MariaDB JDBC appears to be a little faster (~10%) than  ConnectorJ, and much faster (~30%) than Drizzle JDBC.

Can ConnectorJ do better? I bet it can. Looking into profiler output – CPU profiling, instrumentation mode in NetBeans – for  a test that executes “SELECT 1″ in a loop,  shows com.mysql.jdbc.StatementImpl.findStartOfStatement() taking 7.5% of runtime. Ok, instrumentation results should be taken with a grain of salt, however the single reason string search is used, is because - if an update (DML) statement is executed inside ResultSet.executeQuery(), it is rejected with an exception. This can be done differenty, I believe. If absolutely necessary, throwing an exception can be delayed, until the client finds out that the server sent an OK packet instead of a result set.

Even more interesting is the case with Drizzle JDBC. In theory, since the MariaDB driver has a Drizzle JDBC heritage, the performance characteristics should be similar, but they are not, so there must be a bug somewhere. It appears very easy to find, as according to profiler, 50.2% CPU time (take that number with a big grain of salt) is spent in a function that constructs a hexdump from a byte buffer. Looking at the source code, we find following line that is unconditionally executed:

log.finest("Sending : " + MySQLProtocol.hexdump(byteHeader, 0));

While the result of the hexdump is never used (unless logging level is FINEST), the dump string is still created, using relatively expensive Formatter routines, concatenated with the String “Sending:”, and then thrown away… In Markus’ defense, hexdump() is not his fault, it was contributed 3 years ago. But it remained undetected for 3 years. This bug is now filed  https://github.com/krummas/DrizzleJDBC/issues/21 [UPDATE: this bug was resolved within hours  after reporting]

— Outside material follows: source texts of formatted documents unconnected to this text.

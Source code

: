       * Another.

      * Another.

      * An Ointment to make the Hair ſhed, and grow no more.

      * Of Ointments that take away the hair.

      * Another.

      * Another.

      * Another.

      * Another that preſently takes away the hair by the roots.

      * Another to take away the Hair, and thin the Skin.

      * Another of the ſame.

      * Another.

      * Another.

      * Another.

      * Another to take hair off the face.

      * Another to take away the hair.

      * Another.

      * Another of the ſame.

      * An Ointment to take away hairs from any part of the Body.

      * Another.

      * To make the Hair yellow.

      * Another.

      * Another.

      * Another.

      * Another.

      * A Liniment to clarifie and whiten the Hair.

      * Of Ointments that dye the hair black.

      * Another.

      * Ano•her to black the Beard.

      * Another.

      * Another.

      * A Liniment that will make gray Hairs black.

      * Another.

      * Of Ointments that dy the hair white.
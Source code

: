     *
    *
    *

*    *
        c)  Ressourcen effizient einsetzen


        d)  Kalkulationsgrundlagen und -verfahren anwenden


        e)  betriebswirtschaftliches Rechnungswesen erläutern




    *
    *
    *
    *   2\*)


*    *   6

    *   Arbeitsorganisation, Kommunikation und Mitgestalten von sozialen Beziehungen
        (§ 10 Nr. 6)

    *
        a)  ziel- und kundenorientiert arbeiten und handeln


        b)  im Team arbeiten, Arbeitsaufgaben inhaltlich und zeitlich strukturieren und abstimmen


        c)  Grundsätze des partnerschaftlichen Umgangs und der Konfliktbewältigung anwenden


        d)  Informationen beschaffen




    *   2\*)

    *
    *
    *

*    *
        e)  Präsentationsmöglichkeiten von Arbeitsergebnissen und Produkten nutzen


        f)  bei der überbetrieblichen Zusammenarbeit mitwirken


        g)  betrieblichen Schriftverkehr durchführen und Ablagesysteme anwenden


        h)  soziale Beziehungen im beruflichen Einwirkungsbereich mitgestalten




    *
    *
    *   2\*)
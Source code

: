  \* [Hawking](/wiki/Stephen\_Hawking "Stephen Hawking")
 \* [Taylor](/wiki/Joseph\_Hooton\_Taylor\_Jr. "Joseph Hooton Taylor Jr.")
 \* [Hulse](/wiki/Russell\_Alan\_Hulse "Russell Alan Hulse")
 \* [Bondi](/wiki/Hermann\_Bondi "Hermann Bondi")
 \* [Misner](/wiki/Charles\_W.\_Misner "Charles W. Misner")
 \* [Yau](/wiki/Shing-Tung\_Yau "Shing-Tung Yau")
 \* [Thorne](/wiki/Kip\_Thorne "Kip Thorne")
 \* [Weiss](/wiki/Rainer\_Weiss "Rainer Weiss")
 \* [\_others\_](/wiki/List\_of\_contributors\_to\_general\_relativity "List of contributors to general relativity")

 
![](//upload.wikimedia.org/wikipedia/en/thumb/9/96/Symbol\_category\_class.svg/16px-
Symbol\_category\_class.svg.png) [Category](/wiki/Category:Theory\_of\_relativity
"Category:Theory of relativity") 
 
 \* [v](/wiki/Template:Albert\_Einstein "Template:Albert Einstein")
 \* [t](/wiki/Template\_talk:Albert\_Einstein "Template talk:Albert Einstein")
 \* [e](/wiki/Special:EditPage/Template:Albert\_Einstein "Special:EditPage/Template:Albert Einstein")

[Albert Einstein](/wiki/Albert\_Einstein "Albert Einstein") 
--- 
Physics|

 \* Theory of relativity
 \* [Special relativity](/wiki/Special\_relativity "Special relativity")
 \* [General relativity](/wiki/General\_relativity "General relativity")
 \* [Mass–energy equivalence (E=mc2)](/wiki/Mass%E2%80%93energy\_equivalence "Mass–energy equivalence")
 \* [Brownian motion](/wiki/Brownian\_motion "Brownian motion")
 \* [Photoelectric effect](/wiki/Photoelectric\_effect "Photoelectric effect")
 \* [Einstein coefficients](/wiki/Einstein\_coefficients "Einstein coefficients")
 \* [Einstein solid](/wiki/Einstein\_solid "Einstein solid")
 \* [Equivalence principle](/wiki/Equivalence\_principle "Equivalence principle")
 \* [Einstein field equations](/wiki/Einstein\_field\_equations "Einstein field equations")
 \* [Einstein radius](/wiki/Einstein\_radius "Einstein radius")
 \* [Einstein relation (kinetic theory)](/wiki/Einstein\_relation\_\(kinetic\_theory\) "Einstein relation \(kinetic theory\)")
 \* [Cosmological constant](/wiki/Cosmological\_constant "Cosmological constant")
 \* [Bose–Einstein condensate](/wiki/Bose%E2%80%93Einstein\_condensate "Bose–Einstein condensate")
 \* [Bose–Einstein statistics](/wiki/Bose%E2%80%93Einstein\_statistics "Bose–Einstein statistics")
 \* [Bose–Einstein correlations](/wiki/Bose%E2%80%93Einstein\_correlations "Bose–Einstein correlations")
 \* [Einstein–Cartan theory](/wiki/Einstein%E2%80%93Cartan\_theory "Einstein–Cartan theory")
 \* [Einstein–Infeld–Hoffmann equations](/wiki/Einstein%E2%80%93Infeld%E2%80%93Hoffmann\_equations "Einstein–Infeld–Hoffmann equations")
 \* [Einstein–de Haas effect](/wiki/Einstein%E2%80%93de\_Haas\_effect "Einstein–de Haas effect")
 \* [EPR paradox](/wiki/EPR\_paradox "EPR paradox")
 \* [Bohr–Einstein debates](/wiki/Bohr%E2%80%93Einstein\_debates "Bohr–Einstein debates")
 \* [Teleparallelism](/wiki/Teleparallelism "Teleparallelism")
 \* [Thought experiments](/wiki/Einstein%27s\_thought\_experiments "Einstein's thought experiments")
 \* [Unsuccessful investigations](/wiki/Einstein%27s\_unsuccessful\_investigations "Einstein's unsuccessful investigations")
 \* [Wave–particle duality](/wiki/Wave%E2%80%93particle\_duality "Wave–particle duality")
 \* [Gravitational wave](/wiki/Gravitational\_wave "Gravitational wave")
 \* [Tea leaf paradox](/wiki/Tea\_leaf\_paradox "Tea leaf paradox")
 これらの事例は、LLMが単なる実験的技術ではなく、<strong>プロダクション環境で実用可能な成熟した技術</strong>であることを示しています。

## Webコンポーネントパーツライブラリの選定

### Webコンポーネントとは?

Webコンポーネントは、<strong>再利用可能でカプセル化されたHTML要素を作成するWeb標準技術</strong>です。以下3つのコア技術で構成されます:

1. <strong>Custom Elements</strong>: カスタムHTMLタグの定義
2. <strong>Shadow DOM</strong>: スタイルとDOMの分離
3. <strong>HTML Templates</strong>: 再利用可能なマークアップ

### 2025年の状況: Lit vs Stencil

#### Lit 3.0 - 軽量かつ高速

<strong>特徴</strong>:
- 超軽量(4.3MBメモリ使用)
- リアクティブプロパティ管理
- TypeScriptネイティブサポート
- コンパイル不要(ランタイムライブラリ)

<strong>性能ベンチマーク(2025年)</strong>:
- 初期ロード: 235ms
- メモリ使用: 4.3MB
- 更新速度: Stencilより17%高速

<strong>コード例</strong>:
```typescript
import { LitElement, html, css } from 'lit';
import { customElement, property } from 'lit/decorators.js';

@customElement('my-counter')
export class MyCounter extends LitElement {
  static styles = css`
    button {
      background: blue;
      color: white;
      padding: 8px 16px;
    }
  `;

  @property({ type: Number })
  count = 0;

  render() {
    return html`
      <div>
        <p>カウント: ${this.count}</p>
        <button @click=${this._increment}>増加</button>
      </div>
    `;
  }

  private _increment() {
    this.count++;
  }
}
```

So, let’s check how much we can gain by putting the offending code into an if (log.getLevel() == java.util.logging.Level.FINEST) condition.
The QPS from “DO 1″ raises from 15288 to 19968 (30%), and for “SELECT 1″ we have increase from 13410 to respectable 16824 (25%). Not bad for a single line fix.
jdbc_fast_queries_drizzle_fix

While the one-liner makes the Drizzle JDBC faster, with slightly better numbers than ConnectorJ, it is still not as fast as MariaDB.

In the MariaDB JDBC connector, there were a couple of improvements to performance which were made since forking. One of the early improvements was to avoid copying data unnecessarily when sending, and to decrease the number of byte buffers.  Another improvement came recently, after profiling and finding that parsing Field packets is expensive (mostly due to the construction of Strings for column name, aliases, and etc…). The improvement was lazy parsing,  delaying string construction, and avoiding it entirely in most cases. For example, if column names are not used, and rows are accessed using integer indexes in ResultSet.getXXX(int i), the metadata won’t be fully parsed. Also, perhaps there were some other fixes that I do not remember anymore. :)

Can we further increase the QPS?

We can try. First, statements can be prepared. MariaDB and Drizzle so far only provide client-side prepared statements (ConnectorJ can do both client and server-side prepared statements) but using them saves having to convert the query to bytes, and JDBC escapes preprocessing. From now on I’ll stay just with “DO 1″ which proved to be the fastest query. Trying it on MariaDB driver shows some minimal QPS increase 22104 (not prepared) vs 22183 (prepared), or 0.3%. Slightly more on ConnectorJ (19543 vs 20096, or 2.9%). Nothing revolutionary so far.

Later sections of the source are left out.